PENYIMPANGAN-PENYIMPANGAN DALAM TASAWUF
I.            PENDAHULUAN
Islam sebagai agama yang bersifat universal, selain menghendaki kebersihan lahiriah juga menghendaki kebersihan batiniah, lantaran penilaian yang sesungguhnya dalam Islam diberikan pada aspek batinnya. Hal ini terlihat pada salah satu syarat diterimanya amal ibadah, yaitu harus disertai niat
Tasawuf merupakan salah satu fenomena dalam Islam yang memusatkan perhatian pada pembersihan aspek rohani manusia, yang selanjutnya menimbulkan akhlak mulia. Melalui tasawuf ini seseorang dapat mengetahui tentang cara-cara melakukan pembersihan diri serta mengamalkan secara benar. Dari pengetahuan ini diharapkan ia akan tampil sebagai orang yang pandai mengendalikan dirinya pada saat ia berinteraksi dengan orang lain, atau pada saat melakukan berbagai aktivitas yang menuntut kejujuran, keikhlasan, tanggung jawab, kepercayaan dan lain-lain. Dari suasana yang demikian itu, tasawuf diharapkan dapat mengatasi berbagai penyimpangan moral seperti manipulasi, korupsi, kolusi, penyalahgunaan kekuasaan dan kesempatan, penindasan dan sebagainya.
Melihat pentingnya peranan tasawuf dalam kelangsungan hidup manusia seutuhnya, maka tidak mengherankan jika tasawuf akrab dengan kehidupan masyarakat Islam setelah masyarakat tersebut membina akidah dan ibadahnya melalui ilmu tauhid dan ilmi fiqih.
Memang sepintas lalu tidak ada yang perlu disangsikan tentang tasawuf, apalagi para pelakunya adalah orang-orang yang tekun beribadah, shalat malam, puasa, dan bahkan banyak yang tidak pernah lowong puasanya, walau satu hari pun. Sehingga banyak orang-orang pada zaman sekarang yang dangkal ilmu agamanya, lansung terpesona, lalu mereka pun bergabung dengan kelompok-kelompok sufi.
Banyak ghuluw yang dilakukan orang-orang sufi, yang membuat mereka nyaris lepas dari Islam laksana anak panah yang lepas dari tali busurnya. Di dalam makalah ini kita dapat membaca berbagai penyimpangan mereka, dari perkataan yang diyakini mereka sebagai kebenaran padahal tidak lain merupakn penyelewengan dari agama, dan pada juga sekte-sekte ekstrim dalam dunia tasawuf yang membuat mereka tersesat dari kebenaran.

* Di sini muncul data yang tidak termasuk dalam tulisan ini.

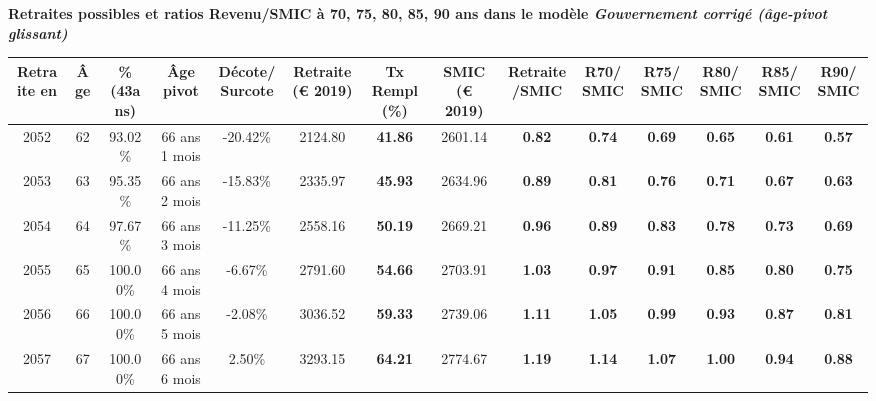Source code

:  \vspace{0.1cm} 
{\bf \noindent Retraites possibles et ratios Revenu/SMIC à 70, 75, 80, 85, 90 ans dans le modèle \emph{Gouvernement corrigé (âge-pivot glissant)}}  
 
\begin{adjustbox}{max width=\textwidth} 
\begin{tabular}[htb]{|c|c||c|c|c||c|c||c|c||c|c|c|c|c|} 
\hline 
 Retraite en &  Âge &  \%(43ans) &  Âge pivot &  Décote/Surcote &  Retraite (\euro{} 2019) &  Tx Rempl(\%) &  SMIC (\euro{} 2019) &  Retraite/SMIC &  R70/SMIC &  R75/SMIC &  R80/SMIC &  R85/SMIC &  R90/SMIC \\ 
\hline \hline 
 2052 &  62 &  93.02\% &  66 ans 1 mois &  -20.42\% &  2124.80 &  {\bf 41.86} &  2601.14 &  {\bf {\color{red} 0.82}} &  {\bf {\color{red} 0.74}} &  {\bf {\color{red} 0.69}} &  {\bf {\color{red} 0.65}} &  {\bf {\color{red} 0.61}} &  {\bf {\color{red} 0.57}} \\ 
\hline 
 2053 &  63 &  95.35\% &  66 ans 2 mois &  -15.83\% &  2335.97 &  {\bf 45.93} &  2634.96 &  {\bf {\color{red} 0.89}} &  {\bf {\color{red} 0.81}} &  {\bf {\color{red} 0.76}} &  {\bf {\color{red} 0.71}} &  {\bf {\color{red} 0.67}} &  {\bf {\color{red} 0.63}} \\ 
\hline 
 2054 &  64 &  97.67\% &  66 ans 3 mois &  -11.25\% &  2558.16 &  {\bf 50.19} &  2669.21 &  {\bf {\color{red} 0.96}} &  {\bf {\color{red} 0.89}} &  {\bf {\color{red} 0.83}} &  {\bf {\color{red} 0.78}} &  {\bf {\color{red} 0.73}} &  {\bf {\color{red} 0.69}} \\ 
\hline 
 2055 &  65 &  100.00\% &  66 ans 4 mois &  -6.67\% &  2791.60 &  {\bf 54.66} &  2703.91 &  {\bf 1.03} &  {\bf {\color{red} 0.97}} &  {\bf {\color{red} 0.91}} &  {\bf {\color{red} 0.85}} &  {\bf {\color{red} 0.80}} &  {\bf {\color{red} 0.75}} \\ 
\hline 
 2056 &  66 &  100.00\% &  66 ans 5 mois &  -2.08\% &  3036.52 &  {\bf 59.33} &  2739.06 &  {\bf 1.11} &  {\bf 1.05} &  {\bf {\color{red} 0.99}} &  {\bf {\color{red} 0.93}} &  {\bf {\color{red} 0.87}} &  {\bf {\color{red} 0.81}} \\ 
\hline 
 2057 &  67 &  100.00\% &  66 ans 6 mois &  2.50\% &  3293.15 &  {\bf 64.21} &  2774.67 &  {\bf 1.19} &  {\bf 1.14} &  {\bf 1.07} &  {\bf 1.00} &  {\bf {\color{red} 0.94}} &  {\bf {\color{red} 0.88}} \\ 
\hline 
\hline 
\end{tabular} 
\end{adjustbox}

    II.            RUMUSAN MASALAH
1.    Apa pengertian Tasawuf?
2.    Apa saja bukti penyimpangan dalam tasawuf itu?
3.    Apakah penyebab penyimpangan dalam tasawuf?
4.    Apa saja yang termasuk penyimpangan tasawuf?

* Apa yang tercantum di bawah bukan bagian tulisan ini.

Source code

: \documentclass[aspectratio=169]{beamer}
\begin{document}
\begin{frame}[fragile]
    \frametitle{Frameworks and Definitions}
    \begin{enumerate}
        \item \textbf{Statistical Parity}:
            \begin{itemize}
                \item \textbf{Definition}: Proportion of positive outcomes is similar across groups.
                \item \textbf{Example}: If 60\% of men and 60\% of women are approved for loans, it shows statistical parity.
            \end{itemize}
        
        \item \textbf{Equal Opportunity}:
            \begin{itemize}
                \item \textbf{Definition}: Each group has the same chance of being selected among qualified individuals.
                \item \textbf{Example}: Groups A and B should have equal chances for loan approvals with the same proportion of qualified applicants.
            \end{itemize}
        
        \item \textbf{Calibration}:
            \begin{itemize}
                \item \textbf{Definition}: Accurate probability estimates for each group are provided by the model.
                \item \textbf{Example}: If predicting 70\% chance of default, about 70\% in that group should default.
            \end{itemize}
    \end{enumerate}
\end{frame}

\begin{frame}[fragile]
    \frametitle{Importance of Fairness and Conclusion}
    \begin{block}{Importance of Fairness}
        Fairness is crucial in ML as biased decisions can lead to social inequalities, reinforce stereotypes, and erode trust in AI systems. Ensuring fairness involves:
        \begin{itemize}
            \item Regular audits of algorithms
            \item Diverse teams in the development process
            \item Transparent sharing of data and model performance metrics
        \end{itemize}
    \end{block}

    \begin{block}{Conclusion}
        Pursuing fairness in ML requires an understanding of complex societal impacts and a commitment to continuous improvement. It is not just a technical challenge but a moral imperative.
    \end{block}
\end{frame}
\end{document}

 III.            PEMBAHASAN
1.      Pengertian Tasawuf
Dari segi kebahasaan terdapat sejumlah kata atau istilah yang dihubungkan orang dengan tasawuf. Harun Nasution misalnya menyebutkan lima istilah yang berhubungan dengan tasawuf, yaitu al Suffah (ahl al-suffah) yaitu orang yang ikut pindah dengan Nabi dari Mekkah ke Madinah, saf, yaitu barisan yang dijumpai dalam melaksanakan salat berjama’ah, sufi yaitu bersih dan suci, sophos (bahasa Yunani : hikmah), dan suf (kain wol kasar).
Dari segi istilah, tasawuf dapat didefenisikan dari tiga sudut pandang. Pertama, sudut pandang manusia sebagai makhluk terbatas, kedua, sudut pandang manusia sebagai makhluk yang harus berjuang, dan ketiga, sudut pandang manusia sebagai makhluk bertuhan.
Jika dilihat dari sudut pandang manusia sebagai makhluk yang terbatas, maka tasawuf dapat didefenisikan sebagai upaya mensucikan diri dengan cara menjauhkan pengaruh kehidupan dunia akan memusatkan perhatian hanya kepada Allah. Selanjutnya jika sudut pandang yang digunakan adalah pandangan bahwa manusia sebagai makhluk yang harus berjuang, maka tasawuf dapat didefenisikan sebagai upaya memperindah diri dengan akhlak yang bersumber pada ajaran agama dalam rangka mendekatkan diri kepada Allah. Dan jika sudut pandang yang digunakan adalah manusia sebagai makhluk bertuhan, maka tasawuf dapat didefenisikan sebagai keadaan fitrah (perasaan percaya kepada Tuhan) yang dapat mengarahkan jiwa agar selalu tertuju pada kegiatan-kegiatan yang dapat menghubungkan manusia dengan Tuhan.
Kata sufi atau sufiah diartikan sebagai orang yang selalu mengamalkan ajaran tasawuf dalam kehidupan sehari-hari. Dengan kata lain, sufi berarti orang yang telah mensucikan hatinya dengan mengingat Allah (zikrullah), menempuh jalan kembali kepada Allah dan sampai pada pengetahuan hakiki (ma’rifah).[1]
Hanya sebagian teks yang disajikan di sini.